I recommend reading the whole piece, which is about double the length quoted here.

Are we interested enough in reversing U.S. policy on torture to impeach George W. Bush? We would actually need to impeach Bush, Cheney, and Alberto Gonzales, the current Attorney General. In terms of salvaging the energy to govern the country in the next two years, it seems to me (reluctantly) that we will be better off riding out these rump years and prosecuting these men after they leave office.

Of course I am assuming a vigorous and successful election campaign by the Democrats, and an resulting executive branch that reverses existing policy. Is that a tenable assumption?

Waterboarding Issues

There’s an interesting and generally literate discussion following the posting of the waterboarding video from Current TV on the North Dakota blog Say Anything. I added the following comments to that discussion, for anyone who doesn’t want to read 37 or so comments. To quote myself,

I’ve read through this often thoughtful discussion. Most of the problematic statements were soon corrected. There is one exception. Someone stated that persons such as the “enemy combatants” designated by Bush were treated by the Geneva Conventions as Brigands/Bandits, and could be immediately shot. There is no such category in the Geneva Conventions.

The following quote is the portion of the Conventions that most concerned the U.S. Supreme Court. There’s a link to the whole thing following the quote, but here is part of Common Article III. This is the part that the Supreme Court says applies to the enemy combatants held at Guantanamo.

1. Persons taking no active part in the hostilities, including members of armed forces who have laid down their arms and those placed hors de combat by sickness, wounds, detention, or any other cause, shall in all circumstances be treated humanely, without any adverse distinction founded on race, colour, religion or faith, sex, birth or wealth, or any other similar criteria.

To this end the following acts are and shall remain prohibited at any time and in any place whatsoever with respect to the above-mentioned persons:

(a) Violence to life and person, in particular murder of all kinds, mutilation, cruel treatment and torture;

(b) Taking of hostages;

(c) Outrages upon personal dignity, in particular, humiliating and degrading treatment;

(d) The passing of sentences and the carrying out of executions without previous judgment pronounced by a regularly constituted court affording all the judicial guarantees which are recognized as indispensable by civilized peoples.
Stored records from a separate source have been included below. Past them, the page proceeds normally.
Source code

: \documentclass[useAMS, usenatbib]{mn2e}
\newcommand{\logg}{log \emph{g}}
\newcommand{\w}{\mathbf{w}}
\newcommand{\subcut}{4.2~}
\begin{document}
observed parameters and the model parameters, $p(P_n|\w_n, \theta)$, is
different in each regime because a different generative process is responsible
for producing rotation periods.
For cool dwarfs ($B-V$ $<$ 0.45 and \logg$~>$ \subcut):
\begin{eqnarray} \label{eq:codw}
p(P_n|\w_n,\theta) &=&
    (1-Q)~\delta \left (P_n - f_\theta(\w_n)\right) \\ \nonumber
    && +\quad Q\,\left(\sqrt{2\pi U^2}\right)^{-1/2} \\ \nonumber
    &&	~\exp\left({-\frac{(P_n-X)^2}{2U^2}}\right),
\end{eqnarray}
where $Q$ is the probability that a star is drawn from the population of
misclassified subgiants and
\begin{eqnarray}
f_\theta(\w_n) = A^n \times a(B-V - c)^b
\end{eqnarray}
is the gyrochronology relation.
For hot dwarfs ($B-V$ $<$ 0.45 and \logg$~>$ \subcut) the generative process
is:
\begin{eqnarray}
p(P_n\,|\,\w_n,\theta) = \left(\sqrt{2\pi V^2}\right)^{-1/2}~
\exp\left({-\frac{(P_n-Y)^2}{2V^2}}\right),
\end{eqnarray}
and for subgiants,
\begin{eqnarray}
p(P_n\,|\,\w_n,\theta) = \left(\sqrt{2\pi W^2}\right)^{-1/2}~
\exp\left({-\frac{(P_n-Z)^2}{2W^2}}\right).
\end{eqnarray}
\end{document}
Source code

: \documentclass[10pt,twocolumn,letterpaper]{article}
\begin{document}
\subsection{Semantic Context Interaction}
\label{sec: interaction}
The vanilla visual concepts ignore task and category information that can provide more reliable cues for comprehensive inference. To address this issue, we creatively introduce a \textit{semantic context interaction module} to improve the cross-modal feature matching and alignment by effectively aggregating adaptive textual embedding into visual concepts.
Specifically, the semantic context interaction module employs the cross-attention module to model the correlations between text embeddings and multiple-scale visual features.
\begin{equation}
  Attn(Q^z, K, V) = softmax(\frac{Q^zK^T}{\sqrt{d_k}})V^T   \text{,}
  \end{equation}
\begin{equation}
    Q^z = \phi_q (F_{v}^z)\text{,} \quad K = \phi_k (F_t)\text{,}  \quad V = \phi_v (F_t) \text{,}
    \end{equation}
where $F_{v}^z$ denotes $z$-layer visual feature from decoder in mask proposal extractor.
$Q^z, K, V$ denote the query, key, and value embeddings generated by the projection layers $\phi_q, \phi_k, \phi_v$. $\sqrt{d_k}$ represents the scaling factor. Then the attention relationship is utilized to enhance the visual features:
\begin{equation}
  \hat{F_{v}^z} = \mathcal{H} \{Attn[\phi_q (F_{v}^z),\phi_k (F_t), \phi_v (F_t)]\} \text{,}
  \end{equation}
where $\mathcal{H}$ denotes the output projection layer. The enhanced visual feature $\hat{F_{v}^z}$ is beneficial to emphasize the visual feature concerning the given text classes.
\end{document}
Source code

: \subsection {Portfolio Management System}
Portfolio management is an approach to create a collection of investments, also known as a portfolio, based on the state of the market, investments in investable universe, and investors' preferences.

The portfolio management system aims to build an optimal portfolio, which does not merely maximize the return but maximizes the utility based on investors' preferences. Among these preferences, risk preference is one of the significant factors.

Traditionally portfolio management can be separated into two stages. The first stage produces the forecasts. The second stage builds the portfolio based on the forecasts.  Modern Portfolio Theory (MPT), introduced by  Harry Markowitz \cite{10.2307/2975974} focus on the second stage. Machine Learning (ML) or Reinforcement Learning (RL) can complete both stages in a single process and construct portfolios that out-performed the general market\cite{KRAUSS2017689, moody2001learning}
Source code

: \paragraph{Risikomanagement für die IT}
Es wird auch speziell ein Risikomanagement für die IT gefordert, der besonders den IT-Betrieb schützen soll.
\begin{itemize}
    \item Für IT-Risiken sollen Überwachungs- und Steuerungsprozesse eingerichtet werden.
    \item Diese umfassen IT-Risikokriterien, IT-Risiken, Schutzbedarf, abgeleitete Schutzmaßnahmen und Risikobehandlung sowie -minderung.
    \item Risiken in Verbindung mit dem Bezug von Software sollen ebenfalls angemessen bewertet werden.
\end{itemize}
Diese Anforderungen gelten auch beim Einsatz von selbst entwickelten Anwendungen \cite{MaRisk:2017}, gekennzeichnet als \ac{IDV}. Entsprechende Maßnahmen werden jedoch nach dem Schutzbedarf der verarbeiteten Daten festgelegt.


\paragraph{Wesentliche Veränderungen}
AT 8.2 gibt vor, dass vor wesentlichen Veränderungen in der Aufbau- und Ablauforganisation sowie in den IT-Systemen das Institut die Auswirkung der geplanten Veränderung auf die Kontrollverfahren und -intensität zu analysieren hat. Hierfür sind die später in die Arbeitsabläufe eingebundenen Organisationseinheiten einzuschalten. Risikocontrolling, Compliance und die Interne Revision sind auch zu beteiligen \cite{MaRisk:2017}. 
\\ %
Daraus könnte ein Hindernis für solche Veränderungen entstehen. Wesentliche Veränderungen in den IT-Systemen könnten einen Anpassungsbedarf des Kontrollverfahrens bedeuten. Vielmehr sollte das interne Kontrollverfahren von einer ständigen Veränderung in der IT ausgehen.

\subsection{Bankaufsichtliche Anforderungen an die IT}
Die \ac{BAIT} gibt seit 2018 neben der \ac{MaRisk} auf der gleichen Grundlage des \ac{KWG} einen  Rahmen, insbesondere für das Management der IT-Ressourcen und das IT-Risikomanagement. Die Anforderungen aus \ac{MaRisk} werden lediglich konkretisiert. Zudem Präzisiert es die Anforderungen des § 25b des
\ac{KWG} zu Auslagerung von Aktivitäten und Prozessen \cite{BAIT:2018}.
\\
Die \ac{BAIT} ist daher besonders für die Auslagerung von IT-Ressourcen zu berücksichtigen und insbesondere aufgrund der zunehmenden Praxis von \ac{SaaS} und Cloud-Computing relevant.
Geneva Conventions Article 3

“No active part in the hostilities” means just that. People handed over to us by rival tribes in Afghanistan, who told us they were Al Qaeda (perhaps because they spoke Arabic or another foreign language) are not, until there is direct evidence, people taking an active part in hostilities. Many of the prisoners at Guantanamo, a portion of them already released, have been recognized to fall in this category.

<>We clearly, as the Supreme Court said, need to have good judicial process to recognize when there is evidence that shows prisoners *were* on the battlefield with guns in their hands, and when they just got rounded up and handed in for a bounty. Many of the JAGs are concerned about good compliance with the Geneva Conventions.

<>The concerns raised by waterboarding of a few “high-value” targets by trained CIA operatives acting under separate orders every step of the way (Brian Ross, ABC News) do not stop at whether they tell us something. We should also be concerned, as citizens, that the executive branch (the CIA) has taken on judicial functions, that these prisoners have little hope of a trial, that they have no access to the Red Cross, that perhaps we actually found or had handed to us some people with “high-value” information, that we could also have gotten without using waterboarding.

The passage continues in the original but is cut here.